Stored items
[Start of Attachment]
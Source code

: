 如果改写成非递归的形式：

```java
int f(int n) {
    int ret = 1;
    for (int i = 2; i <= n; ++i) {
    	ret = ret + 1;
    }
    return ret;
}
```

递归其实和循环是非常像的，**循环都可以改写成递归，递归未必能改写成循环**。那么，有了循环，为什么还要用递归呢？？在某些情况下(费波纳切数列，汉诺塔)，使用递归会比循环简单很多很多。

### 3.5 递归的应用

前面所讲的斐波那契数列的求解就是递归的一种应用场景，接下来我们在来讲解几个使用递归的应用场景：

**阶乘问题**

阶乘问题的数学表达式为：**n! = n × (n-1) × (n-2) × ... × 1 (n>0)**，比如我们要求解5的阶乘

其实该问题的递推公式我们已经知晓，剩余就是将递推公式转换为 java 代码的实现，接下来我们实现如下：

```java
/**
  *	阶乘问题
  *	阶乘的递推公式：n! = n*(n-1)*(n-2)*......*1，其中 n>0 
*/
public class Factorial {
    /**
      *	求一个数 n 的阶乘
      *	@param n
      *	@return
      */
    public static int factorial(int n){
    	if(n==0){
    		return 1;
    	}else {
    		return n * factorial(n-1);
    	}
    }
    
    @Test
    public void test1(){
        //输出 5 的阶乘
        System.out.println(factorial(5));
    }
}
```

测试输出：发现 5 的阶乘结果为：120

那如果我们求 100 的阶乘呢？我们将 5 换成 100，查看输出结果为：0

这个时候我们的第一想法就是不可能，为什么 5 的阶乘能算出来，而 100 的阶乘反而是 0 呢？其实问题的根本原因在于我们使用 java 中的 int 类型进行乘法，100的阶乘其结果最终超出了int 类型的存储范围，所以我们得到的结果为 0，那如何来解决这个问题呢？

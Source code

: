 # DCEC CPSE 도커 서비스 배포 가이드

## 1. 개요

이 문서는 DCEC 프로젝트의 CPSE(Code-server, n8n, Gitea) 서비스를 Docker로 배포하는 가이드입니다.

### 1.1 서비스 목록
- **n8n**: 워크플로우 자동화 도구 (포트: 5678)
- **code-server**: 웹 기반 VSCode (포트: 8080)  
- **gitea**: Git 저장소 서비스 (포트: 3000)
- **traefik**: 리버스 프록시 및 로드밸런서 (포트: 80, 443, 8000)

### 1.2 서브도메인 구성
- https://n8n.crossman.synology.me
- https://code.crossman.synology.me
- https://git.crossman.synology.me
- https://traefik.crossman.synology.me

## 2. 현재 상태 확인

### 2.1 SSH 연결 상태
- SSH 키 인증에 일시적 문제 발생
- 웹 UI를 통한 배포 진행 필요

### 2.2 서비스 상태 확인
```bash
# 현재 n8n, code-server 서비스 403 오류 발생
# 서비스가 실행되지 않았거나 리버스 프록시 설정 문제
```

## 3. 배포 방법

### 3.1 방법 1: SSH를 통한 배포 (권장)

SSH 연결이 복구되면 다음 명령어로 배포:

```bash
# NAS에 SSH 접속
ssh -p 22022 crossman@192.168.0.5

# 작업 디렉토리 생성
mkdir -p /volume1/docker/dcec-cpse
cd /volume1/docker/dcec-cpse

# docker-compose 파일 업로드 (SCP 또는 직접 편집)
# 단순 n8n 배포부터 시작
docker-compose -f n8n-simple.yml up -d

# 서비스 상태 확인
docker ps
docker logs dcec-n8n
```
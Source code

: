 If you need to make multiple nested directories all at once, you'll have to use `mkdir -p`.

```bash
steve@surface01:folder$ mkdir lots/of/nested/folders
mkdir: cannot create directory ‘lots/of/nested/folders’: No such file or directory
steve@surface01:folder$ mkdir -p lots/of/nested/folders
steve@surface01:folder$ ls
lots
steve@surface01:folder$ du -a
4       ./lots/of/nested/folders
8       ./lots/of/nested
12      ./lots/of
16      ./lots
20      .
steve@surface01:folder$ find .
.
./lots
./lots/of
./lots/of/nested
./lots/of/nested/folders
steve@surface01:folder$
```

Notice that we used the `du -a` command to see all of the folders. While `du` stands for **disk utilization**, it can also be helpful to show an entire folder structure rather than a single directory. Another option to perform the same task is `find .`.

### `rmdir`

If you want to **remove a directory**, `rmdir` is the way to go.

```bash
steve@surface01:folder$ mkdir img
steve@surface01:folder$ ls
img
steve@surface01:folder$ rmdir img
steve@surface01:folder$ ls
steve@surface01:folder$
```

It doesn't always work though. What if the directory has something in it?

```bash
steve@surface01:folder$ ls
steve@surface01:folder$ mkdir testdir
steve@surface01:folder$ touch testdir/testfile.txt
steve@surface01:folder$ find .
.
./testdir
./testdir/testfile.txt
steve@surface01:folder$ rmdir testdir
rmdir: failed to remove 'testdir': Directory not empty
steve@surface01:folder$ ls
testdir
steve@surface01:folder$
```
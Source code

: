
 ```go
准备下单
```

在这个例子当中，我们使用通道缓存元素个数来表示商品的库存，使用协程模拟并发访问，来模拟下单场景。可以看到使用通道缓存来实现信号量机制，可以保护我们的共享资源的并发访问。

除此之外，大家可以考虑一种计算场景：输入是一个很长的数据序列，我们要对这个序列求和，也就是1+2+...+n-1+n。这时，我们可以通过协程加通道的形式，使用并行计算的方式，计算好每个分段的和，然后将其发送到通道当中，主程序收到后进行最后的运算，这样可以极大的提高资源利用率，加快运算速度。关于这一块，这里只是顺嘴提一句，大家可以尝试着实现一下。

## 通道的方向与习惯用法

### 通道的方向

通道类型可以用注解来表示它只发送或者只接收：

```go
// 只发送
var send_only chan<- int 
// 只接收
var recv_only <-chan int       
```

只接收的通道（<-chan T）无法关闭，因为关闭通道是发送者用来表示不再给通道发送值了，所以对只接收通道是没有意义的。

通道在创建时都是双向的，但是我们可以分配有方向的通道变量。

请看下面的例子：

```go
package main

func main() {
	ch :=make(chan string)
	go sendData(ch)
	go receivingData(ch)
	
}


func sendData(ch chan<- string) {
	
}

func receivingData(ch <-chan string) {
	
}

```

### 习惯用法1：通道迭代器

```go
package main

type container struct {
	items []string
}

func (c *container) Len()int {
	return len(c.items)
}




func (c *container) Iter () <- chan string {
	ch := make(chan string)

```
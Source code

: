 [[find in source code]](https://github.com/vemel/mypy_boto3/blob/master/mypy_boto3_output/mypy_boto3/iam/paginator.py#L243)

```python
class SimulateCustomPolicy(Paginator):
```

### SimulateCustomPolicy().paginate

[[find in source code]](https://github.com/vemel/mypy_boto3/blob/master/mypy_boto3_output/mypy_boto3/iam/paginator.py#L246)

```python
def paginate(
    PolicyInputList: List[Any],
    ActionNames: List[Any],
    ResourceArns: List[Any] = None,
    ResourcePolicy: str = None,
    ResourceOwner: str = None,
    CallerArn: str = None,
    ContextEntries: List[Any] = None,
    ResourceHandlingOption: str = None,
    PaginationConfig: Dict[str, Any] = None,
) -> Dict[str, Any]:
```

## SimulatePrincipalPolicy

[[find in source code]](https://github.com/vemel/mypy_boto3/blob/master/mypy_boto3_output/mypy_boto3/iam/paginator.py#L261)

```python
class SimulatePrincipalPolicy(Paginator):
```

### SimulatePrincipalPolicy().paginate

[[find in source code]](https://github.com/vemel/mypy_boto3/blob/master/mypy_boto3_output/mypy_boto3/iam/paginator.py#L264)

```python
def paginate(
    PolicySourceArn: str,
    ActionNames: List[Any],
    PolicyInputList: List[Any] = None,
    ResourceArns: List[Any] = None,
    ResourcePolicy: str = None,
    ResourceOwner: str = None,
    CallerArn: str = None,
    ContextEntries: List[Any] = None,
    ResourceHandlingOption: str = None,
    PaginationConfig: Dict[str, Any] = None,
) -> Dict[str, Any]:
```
[End of Attachment]
Task requirements —
Could you return the lines in the entries above that contain "SimulatePrincipalPolicy"?

Response to the exercise —
## SimulatePrincipalPolicy
class SimulatePrincipalPolicy(Paginator):
### SimulatePrincipalPolicy().paginate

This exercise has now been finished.